And as far as fish go, I see that liveaquaria.com has the danio margaritatus that I'd love to have in this tank! But I also plan to put some otocinclus in their as well. I think I will start out with the oto's since they are ubiquitous among local sellers.

Thank you!

And on a complete side note, the Hygrophila difformis i have was grown through a form of hydroponics using a gel. You can see on the pictures I have that the leaves are not typical, resulting of their non-submersed upbringing. So i will get to see H. difformis quite literally live up to its name. Has anyone done this as well? How long do i expect to see the plant take is traditional aquarium look?
 
#4 · (Edited)
Ahhh so it is the plants going to town. Good to know. Also I have the java fern tied to driftwood with some sewing string. Generally, how long does it take for the roots to establish a hold of their own?
Not sure exactly but I've had it root fairly well within a couple of months or less. The string is fine, presumably it is cotton and will disintegrate on its own, or you can remove it once the plant is anchored a bit.

And as far as fish go, I see that liveaquaria.com has the danio margaritatus that I'd love to have in this tank! But I also plan to put some otocinclus in their as well. I think I will start out with the oto's since they are ubiquitous among local sellers.
Otos do not fare well in new tanks. They really must have algae when they are introduced or they frequently starve. And water fluctuations are critical to them, the tank should be well established and well planted with some green or brown algae. Once they settle in, they will hopefully become accustomed to tablet and pellet foods, and possibly veggies like cucumber, lettuce, zucchini. But that initial algae is important. And especially with the more delicate and sensitive species like O. cocama which you mention in the tank profile. All otos will be wild-caught and thus very sensitive to water parameters and conditions. This is one group of fish that I would always leave in the store tanks for at least a week if not two after they first arrive before I purchased any; mortality is often very high among initial imports, and better they die in the store than in your aquarium. They occur in acidic very soft water, so if your tap water is hard and alkaline, be careful in how you acclimate them; they do not like drastic fluctuations.

Of the two fish species, the celestial danios would be the hardier and given their very small size, the group could be introduced at once with no issues. First though I would get some more plants. Both these fish species prefer thickly planted tanks.

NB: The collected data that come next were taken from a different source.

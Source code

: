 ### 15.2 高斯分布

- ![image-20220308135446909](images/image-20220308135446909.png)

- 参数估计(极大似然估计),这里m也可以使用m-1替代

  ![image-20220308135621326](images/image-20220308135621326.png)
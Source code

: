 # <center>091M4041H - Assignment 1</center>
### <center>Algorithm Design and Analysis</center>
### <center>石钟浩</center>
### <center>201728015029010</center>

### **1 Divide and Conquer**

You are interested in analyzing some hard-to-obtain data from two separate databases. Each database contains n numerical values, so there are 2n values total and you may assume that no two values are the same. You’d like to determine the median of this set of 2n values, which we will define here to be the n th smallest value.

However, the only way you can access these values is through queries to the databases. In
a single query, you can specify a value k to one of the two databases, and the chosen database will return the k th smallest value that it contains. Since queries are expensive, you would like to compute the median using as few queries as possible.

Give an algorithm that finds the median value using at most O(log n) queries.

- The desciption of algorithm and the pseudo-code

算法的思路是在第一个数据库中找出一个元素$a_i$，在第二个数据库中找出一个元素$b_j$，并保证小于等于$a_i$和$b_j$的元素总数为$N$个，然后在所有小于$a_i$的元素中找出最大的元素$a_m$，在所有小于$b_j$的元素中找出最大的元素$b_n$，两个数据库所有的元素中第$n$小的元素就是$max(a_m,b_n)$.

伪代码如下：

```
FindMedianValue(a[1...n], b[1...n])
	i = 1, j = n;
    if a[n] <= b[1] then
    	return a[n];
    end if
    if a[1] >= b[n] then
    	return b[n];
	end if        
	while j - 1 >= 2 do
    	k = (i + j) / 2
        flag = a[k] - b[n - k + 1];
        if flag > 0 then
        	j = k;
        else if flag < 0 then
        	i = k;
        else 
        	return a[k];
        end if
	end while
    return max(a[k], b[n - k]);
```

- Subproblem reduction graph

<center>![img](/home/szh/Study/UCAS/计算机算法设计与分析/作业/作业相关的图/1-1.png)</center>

And on a complete side note, the Hygrophila difformis i have was grown through a form of hydroponics using a gel. You can see on the pictures I have that the leaves are not typical, resulting of their non-submersed upbringing. So i will get to see H. difformis quite literally live up to its name. Has anyone done this as well? How long do i expect to see the plant take is traditional aquarium look?
I have never seen H. difformis offered for sale in this form. The leaf shape and size is determined by the tank conditions once in the aquarium. Lower light will cause the lower leaves to fall off initially, but new leaves will grow that will resemble those in your photos. Water temperature also affects leaf shape/size. Lower temperatures result in smaller and thicker leaves, like those in your photos, whereas warmer temperatures cause larger leaves that will be more divided. The division is then subject to light; brighter light such as nearer the surface will cause very delicate-looking fern-like leaves. This plant grows very fast and is a good water filter, so a few more strands of the common form would fill in your 10g within a couple of weeks. My 70g SE Asian aquarium is full of this species, rooted but allowed to wind along the surface, so I have both leaf forms on the same plants; there are a couple photos under my Aquariums.

Byron.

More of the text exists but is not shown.